§ **TASK DIRECTIONS**
Look through the listing and locate every line containing the word "coding"; copy those lines.
══ DATA SHOWN ══
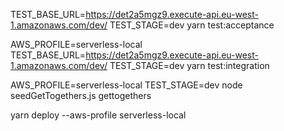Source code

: TEST_BASE_URL=https://det2a5mgz9.execute-api.eu-west-1.amazonaws.com/dev/ TEST_STAGE=dev yarn test:acceptance

AWS_PROFILE=serverless-local TEST_BASE_URL=https://det2a5mgz9.execute-api.eu-west-1.amazonaws.com/dev/ TEST_STAGE=dev yarn test:integration

AWS_PROFILE=serverless-local TEST_STAGE=dev node seedGetTogethers.js gettogethers

yarn deploy --aws-profile serverless-local
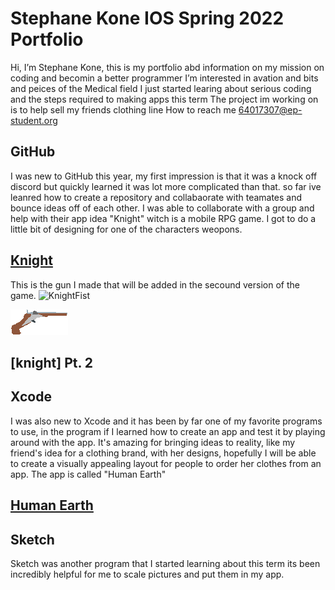 # Stephane Kone  IOS Spring 2022 Portfolio 

Hi, I’m Stephane Kone, this is my portfolio abd information on my mission on coding and becomin a better programmer
I’m interested in avation and bits and peices of the Medical field 
I just started learing about serious coding and the steps required to making apps this term 
The project im working on is to help sell my friends clothing line
How to reach me 64017307@ep-student.org


## GitHub

I was new to GitHub this year, my first impression is that it was a knock off discord but quickly learned it was lot more complicated than that. 
so far ive leanred how to create a repository and collabaorate with teamates and bounce ideas off of each other. I was able to collaborate with a group and help with their app idea "Knight" witch is a mobile RPG game. I got to do a little bit of designing for one of the characters weopons.

## [Knight](https://github.com/EPHS-iOS/knight#knight)
This is the gun I made that will be added in the secound version of the game.
![KnightFist](https://user-images.githubusercontent.com/98762620/171896249-a246f378-8859-4b31-a236-afb457d5ce7c.png)

![gun](image-2.png)
## [knight] Pt. 2
 

## Xcode 

I was also new to Xcode and it has been by far one of my favorite programs to use, in the program if I learned how to create an app and
test it by playing around with the app. It's amazing for bringing ideas to reality, like my friend's idea for a clothing brand, with her designs, hopefully I will be able to create a visually appealing layout for people to order her clothes from an app. The app is called "Human Earth"

## [Human Earth](https://github.com/EPHS-iOS/Human-Earth) 

## Sketch 

Sketch was another program that I started learning about this term its been incredibly helpful for me to scale pictures and put them in my app.

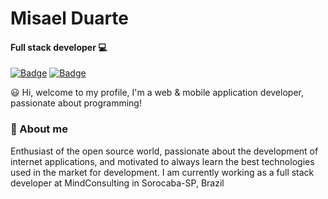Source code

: # Misael Duarte

#### Full stack developer 💻

[![Badge](https://img.shields.io/badge/Linkedin-%23007785?style=flat-square&logo=LinkedIn)](https://bit.ly/linkedin-misaelduarte) [![Badge](https://img.shields.io/badge/misael.winphp@gmail.com-%231c1c1c?style=flat-square&logo=Gmail)](misael.winphp@gmail.com)

😃 Hi, welcome to my profile, I'm a web & mobile application developer, passionate about programming!

### 🧔 About me

Enthusiast of the open source world, passionate about the development of internet applications, and motivated to always learn the best technologies used in the market for development. I am currently working as a full stack developer at MindConsulting in Sorocaba-SP, Brazil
═══
§ **RESPONSE FOR THIS EXERCISE**
Hi, I’m Stephane Kone, this is my portfolio abd information on my mission on coding and becomin a better programmer
I just started learing about serious coding and the steps required to making apps this term 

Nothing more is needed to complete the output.